What is needed is an exact copy of the line that contains "for testing. 🚀" and of all later lines to the end of the records below, with no other lines.

■ MATERIAL FOR THIS EXERCISE:
- - - - - - -

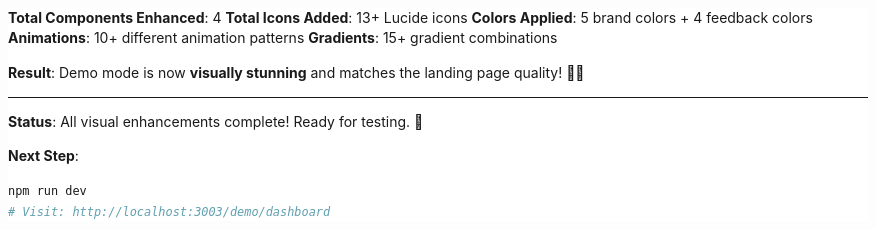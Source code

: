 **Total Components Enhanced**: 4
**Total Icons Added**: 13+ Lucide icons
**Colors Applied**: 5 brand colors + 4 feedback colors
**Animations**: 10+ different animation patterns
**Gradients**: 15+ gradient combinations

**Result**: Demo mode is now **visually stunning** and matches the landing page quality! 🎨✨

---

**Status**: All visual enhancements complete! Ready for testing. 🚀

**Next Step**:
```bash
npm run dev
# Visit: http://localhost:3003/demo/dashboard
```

- - - - - - -

■ RESULT BELOW:
**Status**: All visual enhancements complete! Ready for testing. 🚀

**Next Step**:
```bash
npm run dev
# Visit: http://localhost:3003/demo/dashboard
```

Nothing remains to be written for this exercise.